Assignment — Look below for the lines from the one with "এই মিউটেশনটি একটি" to the one with "### **৪. Resolvers** (রেজলভার)", and copy exactly those lines, both ends included.

Study material —
________________________

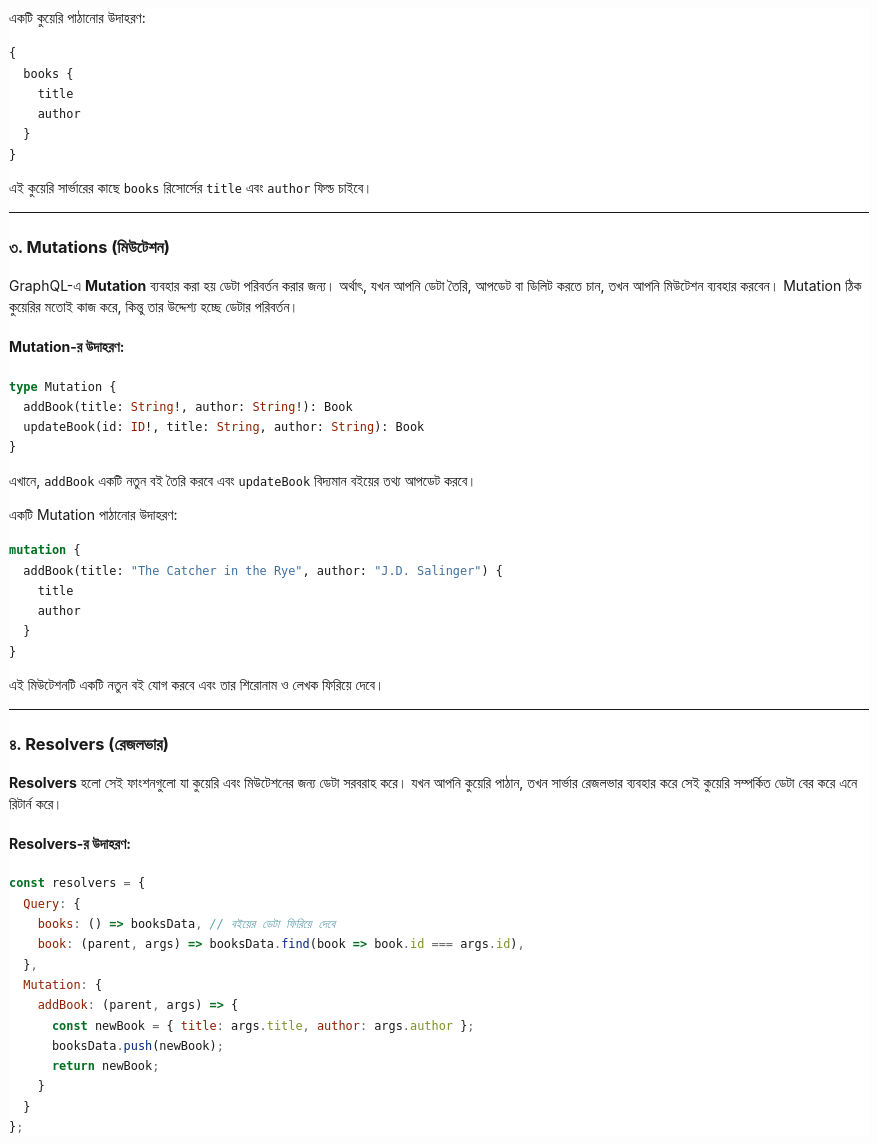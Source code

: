 একটি কুয়েরি পাঠানোর উদাহরণ:

```graphql
{
  books {
    title
    author
  }
}
```

এই কুয়েরি সার্ভারের কাছে `books` রিসোর্সের `title` এবং `author` ফিল্ড চাইবে।

---

### **৩. Mutations** (মিউটেশন)

GraphQL-এ **Mutation** ব্যবহার করা হয় ডেটা পরিবর্তন করার জন্য। অর্থাৎ, যখন আপনি ডেটা তৈরি, আপডেট বা ডিলিট করতে চান, তখন আপনি মিউটেশন ব্যবহার করবেন। Mutation ঠিক কুয়েরির মতোই কাজ করে, কিন্তু তার উদ্দেশ্য হচ্ছে ডেটার পরিবর্তন।

#### **Mutation-র উদাহরণ:**

```graphql
type Mutation {
  addBook(title: String!, author: String!): Book
  updateBook(id: ID!, title: String, author: String): Book
}
```

এখানে, `addBook` একটি নতুন বই তৈরি করবে এবং `updateBook` বিদ্যমান বইয়ের তথ্য আপডেট করবে।

একটি Mutation পাঠানোর উদাহরণ:

```graphql
mutation {
  addBook(title: "The Catcher in the Rye", author: "J.D. Salinger") {
    title
    author
  }
}
```

এই মিউটেশনটি একটি নতুন বই যোগ করবে এবং তার শিরোনাম ও লেখক ফিরিয়ে দেবে।

---

### **৪. Resolvers** (রেজলভার)

**Resolvers** হলো সেই ফাংশনগুলো যা কুয়েরি এবং মিউটেশনের জন্য ডেটা সরবরাহ করে। যখন আপনি কুয়েরি পাঠান, তখন সার্ভার রেজলভার ব্যবহার করে সেই কুয়েরি সম্পর্কিত ডেটা বের করে এনে রিটার্ন করে।

#### **Resolvers-র উদাহরণ:**

```javascript
const resolvers = {
  Query: {
    books: () => booksData, // বইয়ের ডেটা ফিরিয়ে দেবে
    book: (parent, args) => booksData.find(book => book.id === args.id),
  },
  Mutation: {
    addBook: (parent, args) => {
      const newBook = { title: args.title, author: args.author };
      booksData.push(newBook);
      return newBook;
    }
  }
};
```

________________________

Problem solution —
এই মিউটেশনটি একটি নতুন বই যোগ করবে এবং তার শিরোনাম ও লেখক ফিরিয়ে দেবে।

---

### **৪. Resolvers** (রেজলভার)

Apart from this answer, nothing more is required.